- Opening Delimiter -

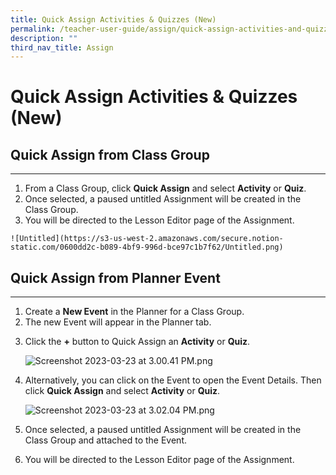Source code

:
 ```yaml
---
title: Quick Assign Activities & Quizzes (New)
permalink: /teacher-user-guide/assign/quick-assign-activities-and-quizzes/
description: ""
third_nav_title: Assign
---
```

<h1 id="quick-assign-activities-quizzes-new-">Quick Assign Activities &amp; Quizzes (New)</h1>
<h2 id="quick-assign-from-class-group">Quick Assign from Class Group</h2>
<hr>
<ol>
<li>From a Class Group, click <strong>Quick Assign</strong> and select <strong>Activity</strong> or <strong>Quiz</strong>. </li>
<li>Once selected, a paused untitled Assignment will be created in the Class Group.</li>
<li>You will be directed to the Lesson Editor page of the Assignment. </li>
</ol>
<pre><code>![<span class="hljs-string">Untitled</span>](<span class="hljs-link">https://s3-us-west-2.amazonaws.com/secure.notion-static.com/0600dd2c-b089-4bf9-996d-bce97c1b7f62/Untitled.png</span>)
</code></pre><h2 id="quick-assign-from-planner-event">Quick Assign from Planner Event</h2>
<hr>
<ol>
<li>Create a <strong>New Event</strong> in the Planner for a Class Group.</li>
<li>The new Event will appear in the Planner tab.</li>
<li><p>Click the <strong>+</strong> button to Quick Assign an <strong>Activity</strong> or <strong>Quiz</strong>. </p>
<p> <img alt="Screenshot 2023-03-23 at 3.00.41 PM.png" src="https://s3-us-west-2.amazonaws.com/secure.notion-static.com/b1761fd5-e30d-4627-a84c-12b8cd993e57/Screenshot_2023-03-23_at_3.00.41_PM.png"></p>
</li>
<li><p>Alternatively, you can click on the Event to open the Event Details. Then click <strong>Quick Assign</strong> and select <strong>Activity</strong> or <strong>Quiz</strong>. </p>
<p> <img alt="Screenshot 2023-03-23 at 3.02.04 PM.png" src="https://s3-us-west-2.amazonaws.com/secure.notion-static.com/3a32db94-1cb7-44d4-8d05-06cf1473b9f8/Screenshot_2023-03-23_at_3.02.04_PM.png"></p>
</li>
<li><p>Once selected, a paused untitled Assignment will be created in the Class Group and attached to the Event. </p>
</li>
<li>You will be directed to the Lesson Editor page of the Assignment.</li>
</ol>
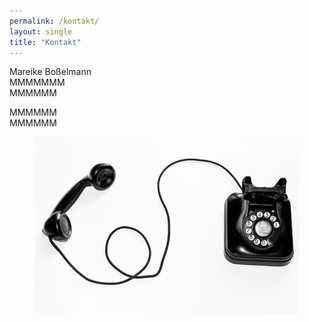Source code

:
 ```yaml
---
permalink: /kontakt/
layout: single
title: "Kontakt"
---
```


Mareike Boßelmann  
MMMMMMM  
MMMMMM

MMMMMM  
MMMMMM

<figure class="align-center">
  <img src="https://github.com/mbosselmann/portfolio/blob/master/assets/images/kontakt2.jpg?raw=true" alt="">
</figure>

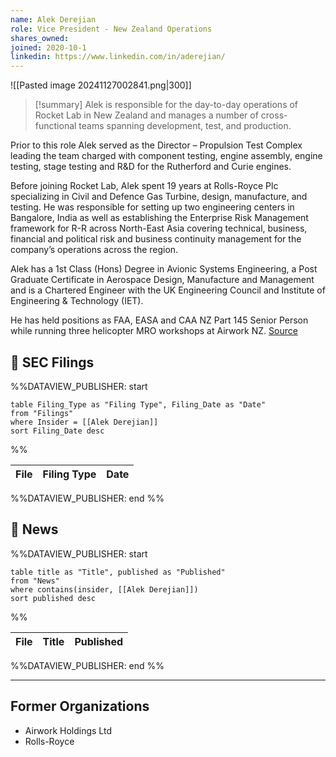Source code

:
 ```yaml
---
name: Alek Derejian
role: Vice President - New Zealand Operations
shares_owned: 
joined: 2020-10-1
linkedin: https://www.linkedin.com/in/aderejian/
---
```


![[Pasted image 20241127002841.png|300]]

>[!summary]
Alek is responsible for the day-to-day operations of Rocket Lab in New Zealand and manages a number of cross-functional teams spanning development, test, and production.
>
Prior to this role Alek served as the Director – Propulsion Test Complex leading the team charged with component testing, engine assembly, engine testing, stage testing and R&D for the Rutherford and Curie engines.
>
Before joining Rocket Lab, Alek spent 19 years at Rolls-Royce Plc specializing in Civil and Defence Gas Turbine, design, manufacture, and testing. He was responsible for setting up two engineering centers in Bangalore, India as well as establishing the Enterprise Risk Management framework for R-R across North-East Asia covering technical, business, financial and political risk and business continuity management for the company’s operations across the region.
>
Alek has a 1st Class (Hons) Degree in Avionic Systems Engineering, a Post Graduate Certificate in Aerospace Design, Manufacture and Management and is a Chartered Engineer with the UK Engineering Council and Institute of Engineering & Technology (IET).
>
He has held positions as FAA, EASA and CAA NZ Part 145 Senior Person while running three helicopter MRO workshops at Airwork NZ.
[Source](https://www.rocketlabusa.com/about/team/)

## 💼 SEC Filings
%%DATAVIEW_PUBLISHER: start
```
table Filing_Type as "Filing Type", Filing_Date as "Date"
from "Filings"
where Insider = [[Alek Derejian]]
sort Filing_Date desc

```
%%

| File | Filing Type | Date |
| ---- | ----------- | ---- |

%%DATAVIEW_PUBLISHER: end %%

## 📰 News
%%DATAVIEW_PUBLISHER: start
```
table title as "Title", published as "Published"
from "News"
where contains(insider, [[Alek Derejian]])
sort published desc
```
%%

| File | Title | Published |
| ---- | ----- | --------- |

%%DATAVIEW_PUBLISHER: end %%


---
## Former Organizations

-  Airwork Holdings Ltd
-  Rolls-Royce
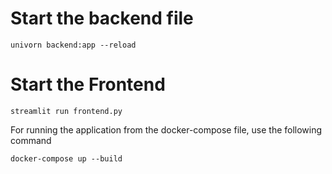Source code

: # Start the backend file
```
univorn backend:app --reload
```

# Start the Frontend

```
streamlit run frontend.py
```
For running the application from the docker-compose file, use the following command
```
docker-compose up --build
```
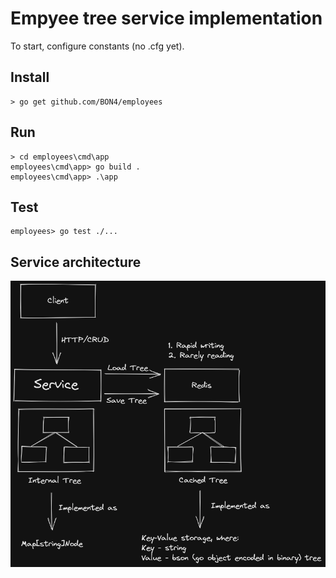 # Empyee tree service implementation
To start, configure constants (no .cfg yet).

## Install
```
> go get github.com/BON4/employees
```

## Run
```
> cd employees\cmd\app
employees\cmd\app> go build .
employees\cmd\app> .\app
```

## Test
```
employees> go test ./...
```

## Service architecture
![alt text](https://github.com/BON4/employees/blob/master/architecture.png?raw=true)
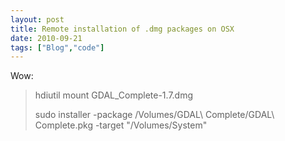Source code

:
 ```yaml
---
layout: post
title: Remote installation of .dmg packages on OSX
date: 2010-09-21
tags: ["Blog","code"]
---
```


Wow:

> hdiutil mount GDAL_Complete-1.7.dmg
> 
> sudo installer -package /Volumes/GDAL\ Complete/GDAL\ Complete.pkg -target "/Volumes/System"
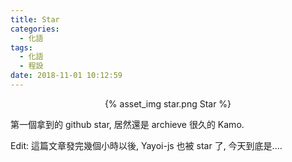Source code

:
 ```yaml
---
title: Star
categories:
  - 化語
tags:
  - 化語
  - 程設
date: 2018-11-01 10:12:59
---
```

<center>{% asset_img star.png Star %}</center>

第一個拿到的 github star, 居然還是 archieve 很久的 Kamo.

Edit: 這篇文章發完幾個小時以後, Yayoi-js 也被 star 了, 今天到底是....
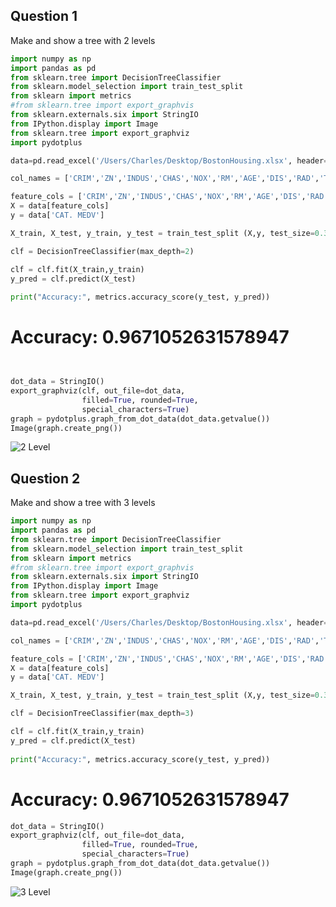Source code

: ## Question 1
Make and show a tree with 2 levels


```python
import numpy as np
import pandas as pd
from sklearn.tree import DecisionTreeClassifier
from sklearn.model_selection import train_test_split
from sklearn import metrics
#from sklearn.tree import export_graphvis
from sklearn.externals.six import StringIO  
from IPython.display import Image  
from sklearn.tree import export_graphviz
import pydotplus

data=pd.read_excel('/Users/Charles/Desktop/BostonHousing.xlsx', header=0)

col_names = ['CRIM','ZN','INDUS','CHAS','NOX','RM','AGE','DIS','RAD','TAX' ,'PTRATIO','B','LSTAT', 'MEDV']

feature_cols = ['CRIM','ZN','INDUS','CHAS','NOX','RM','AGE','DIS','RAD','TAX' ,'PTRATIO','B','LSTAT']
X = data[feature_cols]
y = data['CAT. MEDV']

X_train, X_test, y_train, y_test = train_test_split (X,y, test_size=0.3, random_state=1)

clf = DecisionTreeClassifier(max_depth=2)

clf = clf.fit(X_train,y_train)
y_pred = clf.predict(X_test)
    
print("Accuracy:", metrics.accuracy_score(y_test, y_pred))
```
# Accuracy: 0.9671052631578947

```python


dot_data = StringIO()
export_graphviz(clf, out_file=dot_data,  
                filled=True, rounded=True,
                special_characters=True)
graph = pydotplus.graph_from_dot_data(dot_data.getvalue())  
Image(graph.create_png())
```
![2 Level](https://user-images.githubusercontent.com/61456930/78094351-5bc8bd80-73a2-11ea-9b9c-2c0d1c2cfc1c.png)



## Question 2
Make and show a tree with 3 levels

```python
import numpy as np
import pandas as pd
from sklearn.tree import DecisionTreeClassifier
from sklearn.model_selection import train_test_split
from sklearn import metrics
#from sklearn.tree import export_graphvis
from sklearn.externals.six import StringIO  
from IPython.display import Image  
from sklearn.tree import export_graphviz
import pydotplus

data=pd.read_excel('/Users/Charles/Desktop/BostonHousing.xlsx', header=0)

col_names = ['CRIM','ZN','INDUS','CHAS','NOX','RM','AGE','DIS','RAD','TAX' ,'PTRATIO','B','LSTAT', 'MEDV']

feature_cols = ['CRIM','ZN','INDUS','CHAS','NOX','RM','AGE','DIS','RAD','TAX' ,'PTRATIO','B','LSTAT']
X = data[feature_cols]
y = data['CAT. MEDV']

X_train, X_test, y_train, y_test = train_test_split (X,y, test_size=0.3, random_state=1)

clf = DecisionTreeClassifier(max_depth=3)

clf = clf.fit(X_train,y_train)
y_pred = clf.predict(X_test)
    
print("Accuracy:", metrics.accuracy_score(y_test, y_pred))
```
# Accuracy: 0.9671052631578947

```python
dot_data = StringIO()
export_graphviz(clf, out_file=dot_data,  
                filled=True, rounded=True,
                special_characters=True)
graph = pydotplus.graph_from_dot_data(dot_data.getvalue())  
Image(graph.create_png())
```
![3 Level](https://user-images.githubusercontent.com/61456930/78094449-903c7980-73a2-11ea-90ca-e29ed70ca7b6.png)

- Closing Delimiter -

*YOUR INSTRUCTIONS*
Only a number is needed: how many lines of the material above contain "backend"?

*EXPECTED ANSWER*
2